Work instructions: The entire listing is to be repeated verbatim.

Records supplied:
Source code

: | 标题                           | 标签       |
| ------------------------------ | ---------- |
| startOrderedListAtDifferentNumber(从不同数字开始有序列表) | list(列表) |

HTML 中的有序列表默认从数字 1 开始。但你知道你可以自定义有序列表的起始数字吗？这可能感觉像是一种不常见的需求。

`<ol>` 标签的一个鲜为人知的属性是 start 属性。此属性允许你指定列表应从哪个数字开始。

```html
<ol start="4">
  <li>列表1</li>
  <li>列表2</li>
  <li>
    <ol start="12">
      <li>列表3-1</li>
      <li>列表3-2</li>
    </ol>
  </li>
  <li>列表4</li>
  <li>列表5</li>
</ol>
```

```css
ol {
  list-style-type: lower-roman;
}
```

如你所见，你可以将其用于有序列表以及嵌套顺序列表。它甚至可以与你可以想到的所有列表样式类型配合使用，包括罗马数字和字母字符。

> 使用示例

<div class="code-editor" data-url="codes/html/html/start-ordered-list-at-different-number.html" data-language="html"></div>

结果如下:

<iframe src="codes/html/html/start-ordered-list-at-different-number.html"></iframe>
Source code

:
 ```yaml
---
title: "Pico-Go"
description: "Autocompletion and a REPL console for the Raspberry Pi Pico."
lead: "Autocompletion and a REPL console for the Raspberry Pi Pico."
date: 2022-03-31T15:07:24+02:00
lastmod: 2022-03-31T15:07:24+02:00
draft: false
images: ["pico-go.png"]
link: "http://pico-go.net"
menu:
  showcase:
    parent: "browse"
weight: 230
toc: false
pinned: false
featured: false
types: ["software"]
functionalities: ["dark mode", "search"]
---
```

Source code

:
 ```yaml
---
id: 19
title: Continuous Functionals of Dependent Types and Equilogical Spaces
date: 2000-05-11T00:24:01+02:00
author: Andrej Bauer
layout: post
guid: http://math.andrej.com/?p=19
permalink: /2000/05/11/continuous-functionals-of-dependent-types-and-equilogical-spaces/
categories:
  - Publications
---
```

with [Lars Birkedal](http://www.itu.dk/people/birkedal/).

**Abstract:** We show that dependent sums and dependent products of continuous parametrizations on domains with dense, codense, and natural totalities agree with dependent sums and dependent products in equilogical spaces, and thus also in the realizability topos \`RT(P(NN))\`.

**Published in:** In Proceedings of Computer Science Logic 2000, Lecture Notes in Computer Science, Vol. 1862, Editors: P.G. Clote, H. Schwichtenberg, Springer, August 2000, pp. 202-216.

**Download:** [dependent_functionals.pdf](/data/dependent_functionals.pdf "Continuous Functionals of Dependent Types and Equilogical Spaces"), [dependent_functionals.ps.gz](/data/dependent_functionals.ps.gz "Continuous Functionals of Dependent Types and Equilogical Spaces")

Task answer:
Source code

: | 标题                           | 标签       |
| ------------------------------ | ---------- |
| startOrderedListAtDifferentNumber(从不同数字开始有序列表) | list(列表) |

HTML 中的有序列表默认从数字 1 开始。但你知道你可以自定义有序列表的起始数字吗？这可能感觉像是一种不常见的需求。

`<ol>` 标签的一个鲜为人知的属性是 start 属性。此属性允许你指定列表应从哪个数字开始。

```html
<ol start="4">
  <li>列表1</li>
  <li>列表2</li>
  <li>
    <ol start="12">
      <li>列表3-1</li>
      <li>列表3-2</li>
    </ol>
  </li>
  <li>列表4</li>
  <li>列表5</li>
</ol>
```

```css
ol {
  list-style-type: lower-roman;
}
```

如你所见，你可以将其用于有序列表以及嵌套顺序列表。它甚至可以与你可以想到的所有列表样式类型配合使用，包括罗马数字和字母字符。

> 使用示例

<div class="code-editor" data-url="codes/html/html/start-ordered-list-at-different-number.html" data-language="html"></div>

结果如下:

<iframe src="codes/html/html/start-ordered-list-at-different-number.html"></iframe>
Source code

:
 ```yaml
---
title: "Pico-Go"
description: "Autocompletion and a REPL console for the Raspberry Pi Pico."
lead: "Autocompletion and a REPL console for the Raspberry Pi Pico."
date: 2022-03-31T15:07:24+02:00
lastmod: 2022-03-31T15:07:24+02:00
draft: false
images: ["pico-go.png"]
link: "http://pico-go.net"
menu:
  showcase:
    parent: "browse"
weight: 230
toc: false
pinned: false
featured: false
types: ["software"]
functionalities: ["dark mode", "search"]
---
```

Source code

:
 ```yaml
---
id: 19
title: Continuous Functionals of Dependent Types and Equilogical Spaces
date: 2000-05-11T00:24:01+02:00
author: Andrej Bauer
layout: post
guid: http://math.andrej.com/?p=19
permalink: /2000/05/11/continuous-functionals-of-dependent-types-and-equilogical-spaces/
categories:
  - Publications
---
```

with [Lars Birkedal](http://www.itu.dk/people/birkedal/).

**Abstract:** We show that dependent sums and dependent products of continuous parametrizations on domains with dense, codense, and natural totalities agree with dependent sums and dependent products in equilogical spaces, and thus also in the realizability topos \`RT(P(NN))\`.

**Published in:** In Proceedings of Computer Science Logic 2000, Lecture Notes in Computer Science, Vol. 1862, Editors: P.G. Clote, H. Schwichtenberg, Springer, August 2000, pp. 202-216.

**Download:** [dependent_functionals.pdf](/data/dependent_functionals.pdf "Continuous Functionals of Dependent Types and Equilogical Spaces"), [dependent_functionals.ps.gz](/data/dependent_functionals.ps.gz "Continuous Functionals of Dependent Types and Equilogical Spaces")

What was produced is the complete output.